● **Required work**: Search the records below for "True" and copy every line it turns up in.

(Collected data)
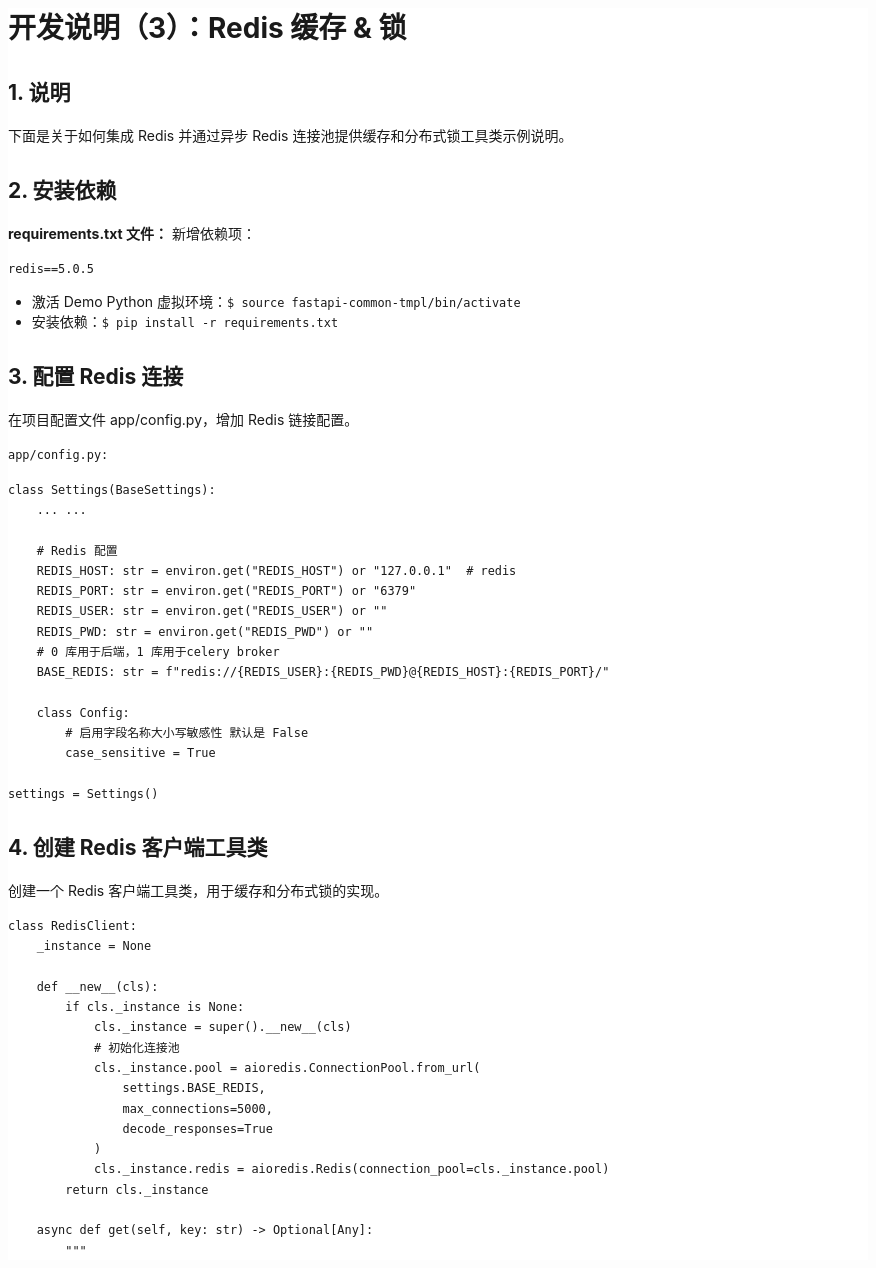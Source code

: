 # 开发说明（3）：Redis 缓存 & 锁

## 1. 说明

下面是关于如何集成 Redis 并通过异步 Redis 连接池提供缓存和分布式锁工具类示例说明。

## 2. 安装依赖

**requirements.txt 文件：** 新增依赖项：

```
redis==5.0.5
```

* 激活 Demo Python 虚拟环境：`$ source fastapi-common-tmpl/bin/activate`  
* 安装依赖：`$ pip install -r requirements.txt`

## 3. 配置 Redis 连接

在项目配置文件 app/config.py，增加 Redis 链接配置。

`app/config.py:`

```
class Settings(BaseSettings):
    ... ...
    
    # Redis 配置
    REDIS_HOST: str = environ.get("REDIS_HOST") or "127.0.0.1"  # redis
    REDIS_PORT: str = environ.get("REDIS_PORT") or "6379"
    REDIS_USER: str = environ.get("REDIS_USER") or ""
    REDIS_PWD: str = environ.get("REDIS_PWD") or ""
    # 0 库用于后端，1 库用于celery broker
    BASE_REDIS: str = f"redis://{REDIS_USER}:{REDIS_PWD}@{REDIS_HOST}:{REDIS_PORT}/"

    class Config:
        # 启用字段名称大小写敏感性 默认是 False
        case_sensitive = True
        
settings = Settings()
```

## 4. 创建 Redis 客户端工具类 

创建一个 Redis 客户端工具类，用于缓存和分布式锁的实现。

```
class RedisClient:
    _instance = None

    def __new__(cls):
        if cls._instance is None:
            cls._instance = super().__new__(cls)
            # 初始化连接池
            cls._instance.pool = aioredis.ConnectionPool.from_url(
                settings.BASE_REDIS,
                max_connections=5000,
                decode_responses=True
            )
            cls._instance.redis = aioredis.Redis(connection_pool=cls._instance.pool)
        return cls._instance

    async def get(self, key: str) -> Optional[Any]:
        """
```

● **Written answer**:
        case_sensitive = True
                decode_responses=True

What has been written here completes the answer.